Data to process below:

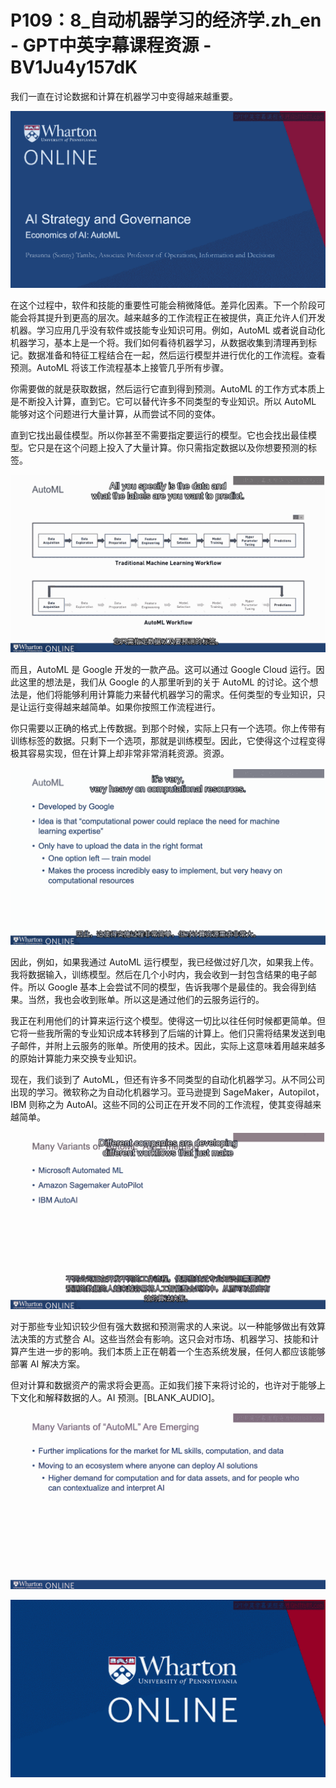 # P109：8_自动机器学习的经济学.zh_en - GPT中英字幕课程资源 - BV1Ju4y157dK

我们一直在讨论数据和计算在机器学习中变得越来越重要。

![](img/4ab5d7f88a78e67ac89faa8c53a3500d_1.png)

在这个过程中，软件和技能的重要性可能会稍微降低。差异化因素。下一个阶段可能会将其提升到更高的层次。越来越多的工作流程正在被提供，真正允许人们开发机器。学习应用几乎没有软件或技能专业知识可用。例如，AutoML 或者说自动化机器学习，基本上是一个将。我们如何看待机器学习，从数据收集到清理再到标记。数据准备和特征工程结合在一起，然后运行模型并进行优化的工作流程。查看预测。AutoML 将该工作流程基本上接管几乎所有步骤。

你需要做的就是获取数据，然后运行它直到得到预测。AutoML 的工作方式本质上是不断投入计算，直到它。它可以替代许多不同类型的专业知识。所以 AutoML 能够对这个问题进行大量计算，从而尝试不同的变体。

直到它找出最佳模型。所以你甚至不需要指定要运行的模型。它也会找出最佳模型。它只是在这个问题上投入了大量计算。你只需指定数据以及你想要预测的标签。

![](img/4ab5d7f88a78e67ac89faa8c53a3500d_3.png)

而且，AutoML 是 Google 开发的一款产品。这可以通过 Google Cloud 运行。因此这里的想法是，我们从 Google 的人那里听到的关于 AutoML 的讨论。这个想法是，他们将能够利用计算能力来替代机器学习的需求。任何类型的专业知识，只是让运行变得越来越简单。如果你按照工作流程进行。

你只需要以正确的格式上传数据。到那个时候，实际上只有一个选项。你上传带有训练标签的数据。只剩下一个选项，那就是训练模型。因此，它使得这个过程变得极其容易实现，但在计算上却非常非常消耗资源。资源。

![](img/4ab5d7f88a78e67ac89faa8c53a3500d_5.png)

因此，例如，如果我通过 AutoML 运行模型，我已经做过好几次，如果我上传。我将数据输入，训练模型。然后在几个小时内，我会收到一封包含结果的电子邮件。所以 Google 基本上会尝试不同的模型，告诉我哪个是最佳的。我会得到结果。当然，我也会收到账单。所以这是通过他们的云服务运行的。

我正在利用他们的计算来运行这个模型。使得这一切比以往任何时候都更简单。但它将一些我所需的专业知识成本转移到了后端的计算上。他们只需将结果发送到电子邮件，并附上云服务的账单。所使用的技术。因此，实际上这意味着用越来越多的原始计算能力来交换专业知识。

现在，我们谈到了 AutoML，但还有许多不同类型的自动化机器学习。从不同公司出现的学习。微软称之为自动化机器学习。亚马逊提到 SageMaker，Autopilot，IBM 则称之为 AutoAI。这些不同的公司正在开发不同的工作流程，使其变得越来越简单。



![](img/4ab5d7f88a78e67ac89faa8c53a3500d_7.png)

对于那些专业知识较少但有强大数据和预测需求的人来说。以一种能够做出有效算法决策的方式整合 AI。这些当然会有影响。这只会对市场、机器学习、技能和计算产生进一步的影响。我们本质上正在朝着一个生态系统发展，任何人都应该能够部署 AI 解决方案。

但对计算和数据资产的需求将会更高。正如我们接下来将讨论的，也许对于能够上下文化和解释数据的人。AI 预测。[BLANK_AUDIO]。

![](img/4ab5d7f88a78e67ac89faa8c53a3500d_9.png)



![](img/4ab5d7f88a78e67ac89faa8c53a3500d_10.png)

End of Data to process.

Copy every record exactly, without the pictures.

__Answer box__
 # P109：8_自动机器学习的经济学.zh_en - GPT中英字幕课程资源 - BV1Ju4y157dK

我们一直在讨论数据和计算在机器学习中变得越来越重要。

![](img/4ab5d7f88a78e67ac89faa8c53a3500d_1.png)

在这个过程中，软件和技能的重要性可能会稍微降低。差异化因素。下一个阶段可能会将其提升到更高的层次。越来越多的工作流程正在被提供，真正允许人们开发机器。学习应用几乎没有软件或技能专业知识可用。例如，AutoML 或者说自动化机器学习，基本上是一个将。我们如何看待机器学习，从数据收集到清理再到标记。数据准备和特征工程结合在一起，然后运行模型并进行优化的工作流程。查看预测。AutoML 将该工作流程基本上接管几乎所有步骤。

你需要做的就是获取数据，然后运行它直到得到预测。AutoML 的工作方式本质上是不断投入计算，直到它。它可以替代许多不同类型的专业知识。所以 AutoML 能够对这个问题进行大量计算，从而尝试不同的变体。

直到它找出最佳模型。所以你甚至不需要指定要运行的模型。它也会找出最佳模型。它只是在这个问题上投入了大量计算。你只需指定数据以及你想要预测的标签。

![](img/4ab5d7f88a78e67ac89faa8c53a3500d_3.png)

而且，AutoML 是 Google 开发的一款产品。这可以通过 Google Cloud 运行。因此这里的想法是，我们从 Google 的人那里听到的关于 AutoML 的讨论。这个想法是，他们将能够利用计算能力来替代机器学习的需求。任何类型的专业知识，只是让运行变得越来越简单。如果你按照工作流程进行。

你只需要以正确的格式上传数据。到那个时候，实际上只有一个选项。你上传带有训练标签的数据。只剩下一个选项，那就是训练模型。因此，它使得这个过程变得极其容易实现，但在计算上却非常非常消耗资源。资源。

![](img/4ab5d7f88a78e67ac89faa8c53a3500d_5.png)

因此，例如，如果我通过 AutoML 运行模型，我已经做过好几次，如果我上传。我将数据输入，训练模型。然后在几个小时内，我会收到一封包含结果的电子邮件。所以 Google 基本上会尝试不同的模型，告诉我哪个是最佳的。我会得到结果。当然，我也会收到账单。所以这是通过他们的云服务运行的。

我正在利用他们的计算来运行这个模型。使得这一切比以往任何时候都更简单。但它将一些我所需的专业知识成本转移到了后端的计算上。他们只需将结果发送到电子邮件，并附上云服务的账单。所使用的技术。因此，实际上这意味着用越来越多的原始计算能力来交换专业知识。

现在，我们谈到了 AutoML，但还有许多不同类型的自动化机器学习。从不同公司出现的学习。微软称之为自动化机器学习。亚马逊提到 SageMaker，Autopilot，IBM 则称之为 AutoAI。这些不同的公司正在开发不同的工作流程，使其变得越来越简单。



![](img/4ab5d7f88a78e67ac89faa8c53a3500d_7.png)

对于那些专业知识较少但有强大数据和预测需求的人来说。以一种能够做出有效算法决策的方式整合 AI。这些当然会有影响。这只会对市场、机器学习、技能和计算产生进一步的影响。我们本质上正在朝着一个生态系统发展，任何人都应该能够部署 AI 解决方案。

但对计算和数据资产的需求将会更高。正如我们接下来将讨论的，也许对于能够上下文化和解释数据的人。AI 预测。[BLANK_AUDIO]。

![](img/4ab5d7f88a78e67ac89faa8c53a3500d_9.png)



![](img/4ab5d7f88a78e67ac89faa8c53a3500d_10.png)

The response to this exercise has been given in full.